◆ Required action ◆
Pull every line with the word "errors" out of the entries below.

[Stored records]
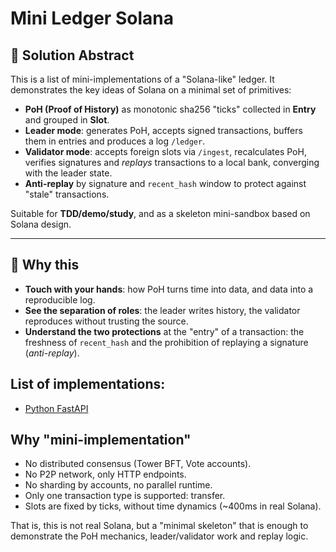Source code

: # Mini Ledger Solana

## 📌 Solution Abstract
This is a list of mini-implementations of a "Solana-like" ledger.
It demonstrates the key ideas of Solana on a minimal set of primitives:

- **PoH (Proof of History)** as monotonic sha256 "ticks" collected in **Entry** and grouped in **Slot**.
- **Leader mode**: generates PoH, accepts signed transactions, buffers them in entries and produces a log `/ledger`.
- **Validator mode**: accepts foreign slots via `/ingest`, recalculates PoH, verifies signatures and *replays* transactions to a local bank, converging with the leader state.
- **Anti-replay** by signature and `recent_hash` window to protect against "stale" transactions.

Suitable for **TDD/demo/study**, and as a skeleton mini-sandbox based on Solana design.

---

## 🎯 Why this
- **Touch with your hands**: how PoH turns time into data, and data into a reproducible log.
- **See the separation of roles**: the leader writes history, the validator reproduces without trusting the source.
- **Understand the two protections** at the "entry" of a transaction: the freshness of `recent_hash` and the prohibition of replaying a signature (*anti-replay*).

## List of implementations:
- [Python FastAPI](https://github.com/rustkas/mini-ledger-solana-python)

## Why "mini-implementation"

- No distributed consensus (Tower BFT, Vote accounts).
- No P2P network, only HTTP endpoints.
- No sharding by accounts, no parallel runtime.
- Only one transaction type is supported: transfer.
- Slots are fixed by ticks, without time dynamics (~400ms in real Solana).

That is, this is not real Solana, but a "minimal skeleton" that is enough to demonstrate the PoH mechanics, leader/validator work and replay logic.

---

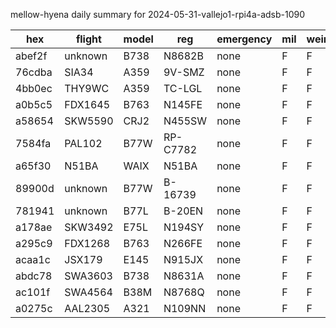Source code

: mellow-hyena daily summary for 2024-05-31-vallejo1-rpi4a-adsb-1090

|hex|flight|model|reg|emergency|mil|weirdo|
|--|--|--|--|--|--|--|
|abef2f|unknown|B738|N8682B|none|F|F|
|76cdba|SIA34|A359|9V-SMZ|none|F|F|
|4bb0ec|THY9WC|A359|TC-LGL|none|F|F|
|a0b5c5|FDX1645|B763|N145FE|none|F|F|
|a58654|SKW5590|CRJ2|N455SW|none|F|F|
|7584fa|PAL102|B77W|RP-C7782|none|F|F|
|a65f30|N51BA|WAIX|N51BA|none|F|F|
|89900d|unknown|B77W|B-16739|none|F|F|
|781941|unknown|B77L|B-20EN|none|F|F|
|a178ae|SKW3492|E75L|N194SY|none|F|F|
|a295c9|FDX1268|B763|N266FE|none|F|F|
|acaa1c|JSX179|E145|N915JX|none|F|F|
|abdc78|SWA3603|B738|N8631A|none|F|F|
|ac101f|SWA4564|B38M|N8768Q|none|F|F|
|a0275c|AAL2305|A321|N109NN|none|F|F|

* * *

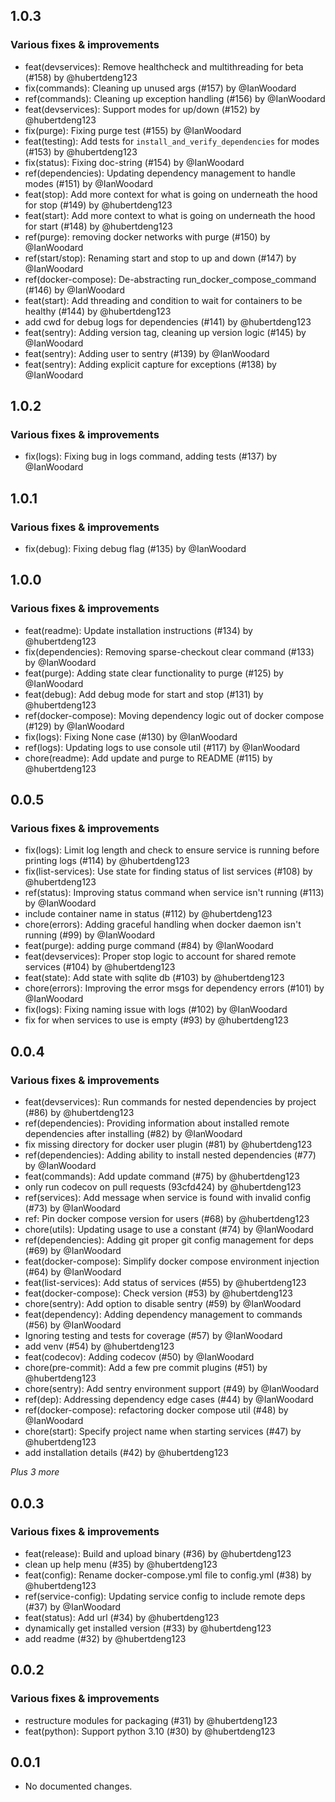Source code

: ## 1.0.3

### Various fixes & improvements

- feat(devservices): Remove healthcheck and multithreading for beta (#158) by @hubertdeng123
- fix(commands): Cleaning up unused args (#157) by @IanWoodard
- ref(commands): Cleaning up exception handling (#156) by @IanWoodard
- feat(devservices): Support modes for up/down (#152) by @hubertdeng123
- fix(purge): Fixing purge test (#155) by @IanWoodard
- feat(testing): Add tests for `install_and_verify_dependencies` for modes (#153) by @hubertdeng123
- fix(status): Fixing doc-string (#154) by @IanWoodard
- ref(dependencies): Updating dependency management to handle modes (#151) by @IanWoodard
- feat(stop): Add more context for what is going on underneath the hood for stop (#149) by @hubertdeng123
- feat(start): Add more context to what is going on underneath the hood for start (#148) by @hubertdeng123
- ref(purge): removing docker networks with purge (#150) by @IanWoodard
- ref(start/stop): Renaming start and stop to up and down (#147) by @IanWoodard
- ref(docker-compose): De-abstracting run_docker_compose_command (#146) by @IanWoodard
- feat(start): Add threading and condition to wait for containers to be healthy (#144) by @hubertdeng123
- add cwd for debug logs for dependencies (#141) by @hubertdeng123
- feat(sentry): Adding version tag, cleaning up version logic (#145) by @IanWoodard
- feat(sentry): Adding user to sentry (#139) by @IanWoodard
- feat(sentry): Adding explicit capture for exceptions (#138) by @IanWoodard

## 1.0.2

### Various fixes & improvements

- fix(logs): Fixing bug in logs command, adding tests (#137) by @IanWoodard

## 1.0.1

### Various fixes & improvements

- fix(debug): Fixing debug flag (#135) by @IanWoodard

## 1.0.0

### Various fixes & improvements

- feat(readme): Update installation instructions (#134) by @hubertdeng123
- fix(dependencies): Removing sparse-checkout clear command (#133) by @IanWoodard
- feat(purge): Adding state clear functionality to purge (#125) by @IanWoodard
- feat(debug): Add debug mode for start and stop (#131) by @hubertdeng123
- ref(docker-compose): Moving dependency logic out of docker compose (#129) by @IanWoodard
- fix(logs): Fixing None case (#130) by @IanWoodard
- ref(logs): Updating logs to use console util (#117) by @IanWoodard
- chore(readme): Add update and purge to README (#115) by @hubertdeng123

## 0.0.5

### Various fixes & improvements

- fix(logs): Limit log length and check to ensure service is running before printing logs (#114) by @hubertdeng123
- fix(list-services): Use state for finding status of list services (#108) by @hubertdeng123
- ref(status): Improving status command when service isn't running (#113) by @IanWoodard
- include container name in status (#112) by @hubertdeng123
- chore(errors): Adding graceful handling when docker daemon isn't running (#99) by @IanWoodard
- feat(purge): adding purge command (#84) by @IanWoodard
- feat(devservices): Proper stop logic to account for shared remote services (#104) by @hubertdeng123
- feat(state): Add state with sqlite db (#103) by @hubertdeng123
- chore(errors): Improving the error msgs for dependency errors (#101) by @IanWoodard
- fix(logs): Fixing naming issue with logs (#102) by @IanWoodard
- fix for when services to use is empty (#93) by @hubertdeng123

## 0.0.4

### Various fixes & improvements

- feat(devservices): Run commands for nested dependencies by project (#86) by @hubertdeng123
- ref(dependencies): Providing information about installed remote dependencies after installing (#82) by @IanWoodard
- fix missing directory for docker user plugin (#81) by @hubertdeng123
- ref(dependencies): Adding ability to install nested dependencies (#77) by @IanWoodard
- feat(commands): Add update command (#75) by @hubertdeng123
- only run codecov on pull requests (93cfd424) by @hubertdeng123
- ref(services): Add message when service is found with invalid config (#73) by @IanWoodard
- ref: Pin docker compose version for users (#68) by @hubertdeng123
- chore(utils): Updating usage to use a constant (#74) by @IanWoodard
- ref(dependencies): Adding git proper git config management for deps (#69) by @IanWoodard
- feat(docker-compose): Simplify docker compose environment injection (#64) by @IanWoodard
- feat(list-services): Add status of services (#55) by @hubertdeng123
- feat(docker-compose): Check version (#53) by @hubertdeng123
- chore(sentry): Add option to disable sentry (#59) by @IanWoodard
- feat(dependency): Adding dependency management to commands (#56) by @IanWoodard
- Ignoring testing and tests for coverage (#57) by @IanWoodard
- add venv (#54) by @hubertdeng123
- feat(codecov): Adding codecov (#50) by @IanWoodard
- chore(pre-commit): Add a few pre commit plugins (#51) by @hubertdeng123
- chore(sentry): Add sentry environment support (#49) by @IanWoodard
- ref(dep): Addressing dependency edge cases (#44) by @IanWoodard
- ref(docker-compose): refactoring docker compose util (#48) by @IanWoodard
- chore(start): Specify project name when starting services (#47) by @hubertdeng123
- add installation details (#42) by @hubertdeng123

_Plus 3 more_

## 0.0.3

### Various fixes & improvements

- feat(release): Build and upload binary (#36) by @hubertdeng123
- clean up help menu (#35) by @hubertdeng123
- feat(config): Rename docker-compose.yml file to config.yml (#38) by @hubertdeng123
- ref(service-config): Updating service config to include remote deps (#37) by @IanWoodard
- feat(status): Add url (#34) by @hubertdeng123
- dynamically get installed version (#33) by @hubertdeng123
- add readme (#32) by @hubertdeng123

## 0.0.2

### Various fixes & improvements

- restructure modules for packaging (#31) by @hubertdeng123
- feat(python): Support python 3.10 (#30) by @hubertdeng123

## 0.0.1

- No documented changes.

◆ Response area ◆
- chore(errors): Adding graceful handling when docker daemon isn't running (#99) by @IanWoodard
- chore(errors): Improving the error msgs for dependency errors (#101) by @IanWoodard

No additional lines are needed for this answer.